Deep QC Should Run on Every Sequencing Dataset. That’s Why I Built Riker.
The case for rebuilding sequencing QC instead of carrying old performance costs forward
Quality control isn’t optional in sequencing.
If you generate a sequencing dataset, you should collect the metrics that tell you how that dataset was made, how it behaved, and whether anything subtle went wrong along the way. That should be standard practice, not a special step reserved for failed runs or high-priority projects.
The problem is that QC tooling has not kept up with current sequencing scale.
For years, Picard has been the default tool for sequencing metrics, and for good reason. It gave the field a common set of measurements and became part of a huge number of production workflows. I spent a lot of time working on it, and I know exactly why it became so widely used.
I also know where it started to fall behind.
Picard reflects an earlier era of sequencing. It is slower than modern pipelines need it to be, some of its assumptions deserve updating, and it has not evolved in step with the scale and complexity of current sequencing workflows. When a tool sits at the base of thousands of pipelines, those shortcomings stop being minor annoyances, and they become an accumulated tax on every dataset.
That is why I built Riker.
Riker is a modern successor to Picard for sequencing QC metrics. It is faster, cleaner, and built around the idea that metrics collection should happen on every dataset because the information is too useful and too cheap to ignore.
QC should do more than raise a flag
Most teams would agree that QC is important, but they probably don’t think as deeply about it as they could.

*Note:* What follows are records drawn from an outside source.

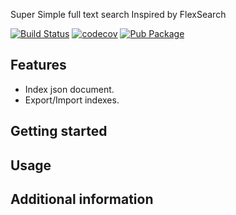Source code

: Super Simple full text search
Inspired by FlexSearch

[![Build Status](https://github.com/hnvcam/teno_textsearch/actions/workflows/ci.yaml/badge.svg)](https://github.com/hnvcam/teno_textsearch)
[![codecov](https://codecov.io/gh/hnvcam/teno_textsearch/graph/badge.svg?token=FCRWMFYD3O)](https://codecov.io/gh/hnvcam/teno_textsearch)
[![Pub Package](https://img.shields.io/pub/v/teno_textsearch)](https://pub.dev/packages/teno_textsearch)

## Features
- Index json document.
- Export/Import indexes.

## Getting started


## Usage


## Additional information
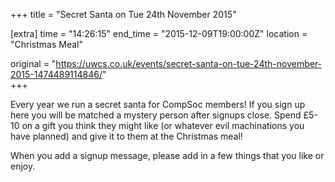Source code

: +++
title = "Secret Santa on Tue 24th November 2015"

[extra]
time = "14:26:15"
end_time = "2015-12-09T19:00:00Z"
location = "Christmas Meal"

original = "https://uwcs.co.uk/events/secret-santa-on-tue-24th-november-2015-1474489114846/"    
+++

Every year we run a secret santa for CompSoc members\! If you sign up here you will be matched a mystery person after signups close. Spend £5-10 on a gift you think they might like (or whatever evil machinations you have planned) and give it to them at the Christmas meal\!

When you add a signup message, please add in a few things that you like or enjoy.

A lot of QC tooling is built to answer a narrow question: did this dataset clear a threshold or not? That is useful, but not enough. The more valuable question is often why the data looks the way it does.

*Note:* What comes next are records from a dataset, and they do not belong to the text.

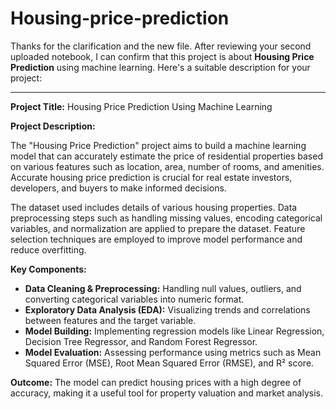 # Housing-price-prediction
Thanks for the clarification and the new file. After reviewing your second uploaded notebook, I can confirm that this project is about **Housing Price Prediction** using machine learning. Here's a suitable description for your project:

---

**Project Title:** Housing Price Prediction Using Machine Learning

**Project Description:**

The "Housing Price Prediction" project aims to build a machine learning model that can accurately estimate the price of residential properties based on various features such as location, area, number of rooms, and amenities. Accurate housing price prediction is crucial for real estate investors, developers, and buyers to make informed decisions.

The dataset used includes details of various housing properties. Data preprocessing steps such as handling missing values, encoding categorical variables, and normalization are applied to prepare the dataset. Feature selection techniques are employed to improve model performance and reduce overfitting.

**Key Components:**

* **Data Cleaning & Preprocessing:** Handling null values, outliers, and converting categorical variables into numeric format.
* **Exploratory Data Analysis (EDA):** Visualizing trends and correlations between features and the target variable.
* **Model Building:** Implementing regression models like Linear Regression, Decision Tree Regressor, and Random Forest Regressor.
* **Model Evaluation:** Assessing performance using metrics such as Mean Squared Error (MSE), Root Mean Squared Error (RMSE), and R² score.

**Outcome:**
The model can predict housing prices with a high degree of accuracy, making it a useful tool for property valuation and market analysis.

That is why tools like Picard became so useful. Picard doesn’t just report a summary number. It helps explain where signal is being lost, what kind of bias is showing up, and which parts of the workflow are most likely responsible. Fantastic tools like mosdepth and perbase can give you mean coverage very quickly, which can tell you that something is off. A richer collector like CollectWgsMetrics can help tell you where the missing bases went and how to start fixing the problem.
The diagnostic value is a big part of why sequencing metrics matter. They are not just there to catch failed samples. They help you understand assay behavior, library quality, alignment artifacts, enrichment performance, and process drift over time. They are useful for immediate troubleshooting, but they are also useful for comparing projects, building quality systems, improving operations, and building better models of sample and pipeline performance.
Fast enough to run every time
Once you accept that QC should be run on every sequencing dataset, performance comes to the forefront of importance.
Older tooling made it too easy to compromise. When metrics take too long, people start trimming the workflow. They run fewer collectors, or reserve deeper QC for troubleshooting. Over time, that gives you an inconsistent picture of the data and makes it harder to catch process drift.
I wanted to remove that friction.
Riker is written in Rust because this kind of systems work benefits from speed, efficiency, and tighter control over performance. But the goal was never just to make Picard faster in a newer language. The real goal was to make routine metrics collection cheap enough that the right default becomes obvious: run in depth QC every time.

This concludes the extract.